-- SOURCE MATERIAL follows --

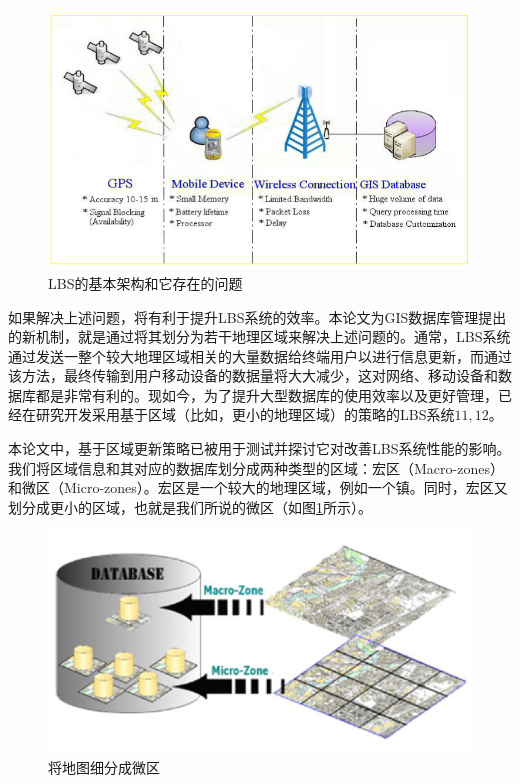 \documentclass{article}
\begin{document}
\begin{CJK}{UTF8}{gbsn}
	\begin{figure}[htbp]
		\centering
		\includegraphics[bb=0 0 722 455, scale=0.45]{figure/fig01.png}
		\caption{LBS的基本架构和它存在的问题}
	\end{figure}

	如果解决上述问题，将有利于提升LBS系统的效率。本论文为GIS数据库管理提出的新机制，就是通过将其划分为若干地理区域来解决上述问题的。通常，LBS系统通过发送一整个较大地理区域相关的大量数据给终端用户以进行信息更新，而通过该方法，最终传输到用户移动设备的数据量将大大减少，这对网络、移动设备和数据库都是非常有利的。现如今，为了提升大型数据库的使用效率以及更好管理，已经在研究开发采用基于区域（比如，更小的地理区域）的策略的LBS系统$11,12$。

	本论文中，基于区域更新策略已被用于测试并探讨它对改善LBS系统性能的影响。我们将区域信息和其对应的数据库划分成两种类型的区域：宏区（Macro-zones）和微区（Micro-zones）。宏区是一个较大的地理区域，例如一个镇。同时，宏区又划分成更小的区域，也就是我们所说的微区（如图\ref{fig:dividing-the-map-into-micro-zones}所示）。

	\begin{figure}[htbp]
		\centering
		\includegraphics[bb=0 0 700 366, scale=0.45]{figure/fig02.png}
		\caption{将地图细分成微区}
		\label{fig:dividing-the-map-into-micro-zones}
	\end{figure}


\end{CJK}
\end{document}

-- SOURCE MATERIAL concluded --

#### YOUR TASK:
Return every entry above exactly as written, minus the pictures.

#### RESULT OF THIS EXERCISE:
 \documentclass{article}
\begin{document}
\begin{CJK}{UTF8}{gbsn}
	\begin{figure}[htbp]
		\centering
		\includegraphics[bb=0 0 722 455, scale=0.45]{figure/fig01.png}
		\caption{LBS的基本架构和它存在的问题}
	\end{figure}

	如果解决上述问题，将有利于提升LBS系统的效率。本论文为GIS数据库管理提出的新机制，就是通过将其划分为若干地理区域来解决上述问题的。通常，LBS系统通过发送一整个较大地理区域相关的大量数据给终端用户以进行信息更新，而通过该方法，最终传输到用户移动设备的数据量将大大减少，这对网络、移动设备和数据库都是非常有利的。现如今，为了提升大型数据库的使用效率以及更好管理，已经在研究开发采用基于区域（比如，更小的地理区域）的策略的LBS系统$11,12$。

	本论文中，基于区域更新策略已被用于测试并探讨它对改善LBS系统性能的影响。我们将区域信息和其对应的数据库划分成两种类型的区域：宏区（Macro-zones）和微区（Micro-zones）。宏区是一个较大的地理区域，例如一个镇。同时，宏区又划分成更小的区域，也就是我们所说的微区（如图\ref{fig:dividing-the-map-into-micro-zones}所示）。

	\begin{figure}[htbp]
		\centering
		\includegraphics[bb=0 0 700 366, scale=0.45]{figure/fig02.png}
		\caption{将地图细分成微区}
		\label{fig:dividing-the-map-into-micro-zones}
	\end{figure}


\end{CJK}
\end{document}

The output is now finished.